Skyland II. La nau de les tempestes, David Carlyle (seud.), La Galera-Lluna Roja, 2011
Skyland II. La nave de las tempestades, David Carlyle (seud.), La Galera-Lluna Roja, 2011

Allá por noviembre del año pasado, ley y reseñé una novela de aventuras de la que tenía noticias hasta ese momento, Skyland, de un tal David Carlyle. Me gustó sin entusiasmo, pero el suficiente como para esperar su continuación ya que en aquellas páginas, pese a no satisfacerme totalmente, se intuía los elementos para construir una serie de novelas de aventuras.

Ahora, siete meses después, y gracias a La Galera que me envió un ejemplar (qué majos son y qué catálogo más interesante que tienen...), he leído esta segunda parte y sí, Skyland se ha convertido en una buena serie de aventuras. Esta segunda parte me ha gustado mucho. Es como si todos los elementos que se apuntaban en la primera parte se hubieran asentado y el autor, o los autores, hubieran decidido que la acción, la ciencia y el desarrollo de los personajes se construyan al unísono y en colaboración. Lo bueno de la primera parte se potencia y lo más negativo (ciertos tópicos, cierta construcción atropellada, etc.) se ha limado hasta construir una estupenda novela de acción, ciencia y amores.

Mientras asiste impotente a la descomposición inevitable de la vieja Tierra, un misterioso millonario inglés  que prepara en secreto una nueva tecnología que puede evitar la catástrofe contrata a la doctora Lily Carlyle.

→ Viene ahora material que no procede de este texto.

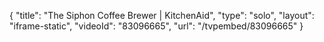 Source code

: {
    "title": "The Siphon Coffee Brewer | KitchenAid",
    "type": "solo",
    "layout": "iframe-static",
    "videoId": "83096665",
    "url": "\/tvpembed\/83096665"
}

En otro mundo y otra época, Valery, la enigmática joven seijin que huye de su pasado, ha empezado una nueva vida en la legendaria isla d'Atlantys. Allí, lejos de la Esfera, la poderosa organización que tiene en sus manos el destino de Skyland, está a punto de hacer un descubrimiento crucial para la salvación de la humanidad. Y, mientras tanto, empieza a nacer un sentimiento profundo entre Valery y Lorenzo, el joven buscador de agua.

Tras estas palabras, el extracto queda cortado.